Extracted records
┌──

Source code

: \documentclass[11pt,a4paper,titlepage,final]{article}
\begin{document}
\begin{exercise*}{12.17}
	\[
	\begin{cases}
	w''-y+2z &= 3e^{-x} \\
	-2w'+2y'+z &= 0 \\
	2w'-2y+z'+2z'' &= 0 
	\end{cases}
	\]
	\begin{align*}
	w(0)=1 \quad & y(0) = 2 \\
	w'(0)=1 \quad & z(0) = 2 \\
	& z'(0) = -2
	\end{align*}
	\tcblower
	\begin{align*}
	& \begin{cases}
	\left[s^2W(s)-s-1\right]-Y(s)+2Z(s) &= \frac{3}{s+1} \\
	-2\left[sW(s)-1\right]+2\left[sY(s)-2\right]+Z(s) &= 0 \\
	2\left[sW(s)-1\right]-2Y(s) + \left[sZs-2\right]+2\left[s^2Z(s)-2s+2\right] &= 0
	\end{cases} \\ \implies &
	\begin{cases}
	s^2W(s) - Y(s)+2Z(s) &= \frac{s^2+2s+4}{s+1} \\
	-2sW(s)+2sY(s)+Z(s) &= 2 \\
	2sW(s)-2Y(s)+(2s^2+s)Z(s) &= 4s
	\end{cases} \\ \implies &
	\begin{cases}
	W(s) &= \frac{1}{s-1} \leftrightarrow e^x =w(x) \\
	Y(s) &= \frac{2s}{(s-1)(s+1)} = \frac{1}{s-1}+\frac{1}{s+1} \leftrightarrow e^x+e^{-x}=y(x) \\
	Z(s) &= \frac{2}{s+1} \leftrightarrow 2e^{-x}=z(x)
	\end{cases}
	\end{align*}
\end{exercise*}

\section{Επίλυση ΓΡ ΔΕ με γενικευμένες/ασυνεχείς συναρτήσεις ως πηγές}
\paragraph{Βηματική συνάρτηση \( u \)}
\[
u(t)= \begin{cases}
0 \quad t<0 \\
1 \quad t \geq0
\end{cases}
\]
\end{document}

└──
┌──

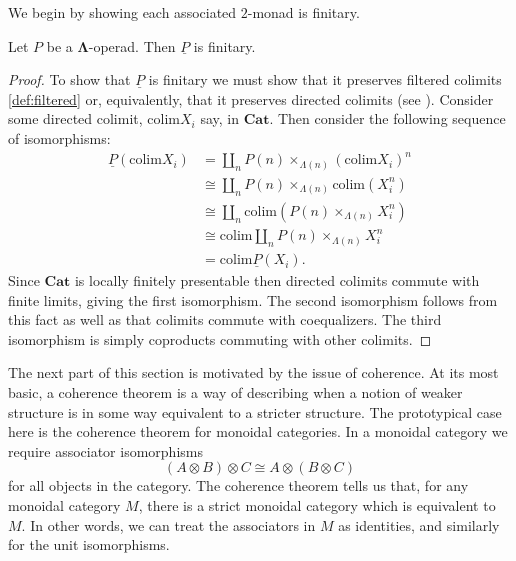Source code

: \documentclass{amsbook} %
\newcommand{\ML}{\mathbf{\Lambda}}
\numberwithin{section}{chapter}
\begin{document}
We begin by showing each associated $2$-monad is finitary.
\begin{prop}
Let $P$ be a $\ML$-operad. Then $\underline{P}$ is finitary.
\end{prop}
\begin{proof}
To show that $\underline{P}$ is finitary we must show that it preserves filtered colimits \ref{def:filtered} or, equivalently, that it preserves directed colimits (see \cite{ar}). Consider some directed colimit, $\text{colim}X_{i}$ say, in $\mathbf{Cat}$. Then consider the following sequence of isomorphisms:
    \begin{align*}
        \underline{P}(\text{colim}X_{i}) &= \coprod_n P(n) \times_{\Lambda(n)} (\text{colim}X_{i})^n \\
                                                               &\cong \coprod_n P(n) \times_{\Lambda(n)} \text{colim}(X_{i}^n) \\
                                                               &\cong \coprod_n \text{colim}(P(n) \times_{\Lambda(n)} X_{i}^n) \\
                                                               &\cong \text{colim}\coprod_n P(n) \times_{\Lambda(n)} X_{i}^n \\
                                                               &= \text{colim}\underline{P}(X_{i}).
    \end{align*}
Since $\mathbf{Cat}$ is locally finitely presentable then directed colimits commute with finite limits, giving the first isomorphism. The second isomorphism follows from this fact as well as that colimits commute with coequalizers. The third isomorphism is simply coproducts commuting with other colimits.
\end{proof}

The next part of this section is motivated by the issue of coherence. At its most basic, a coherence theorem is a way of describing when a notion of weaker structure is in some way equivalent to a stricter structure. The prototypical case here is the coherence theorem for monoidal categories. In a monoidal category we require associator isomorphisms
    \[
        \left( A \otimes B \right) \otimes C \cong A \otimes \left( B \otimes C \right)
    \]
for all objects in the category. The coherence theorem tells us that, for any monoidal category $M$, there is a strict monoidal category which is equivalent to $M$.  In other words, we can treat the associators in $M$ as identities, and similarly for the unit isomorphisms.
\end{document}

└──

→ Work request
The result should be every line that contains "cong", copied from the entries.

→ Your response
                                                               &\cong \coprod_n P(n) \times_{\Lambda(n)} \text{colim}(X_{i}^n) \\
                                                               &\cong \coprod_n \text{colim}(P(n) \times_{\Lambda(n)} X_{i}^n) \\
                                                               &\cong \text{colim}\coprod_n P(n) \times_{\Lambda(n)} X_{i}^n \\
        \left( A \otimes B \right) \otimes C \cong A \otimes \left( B \otimes C \right)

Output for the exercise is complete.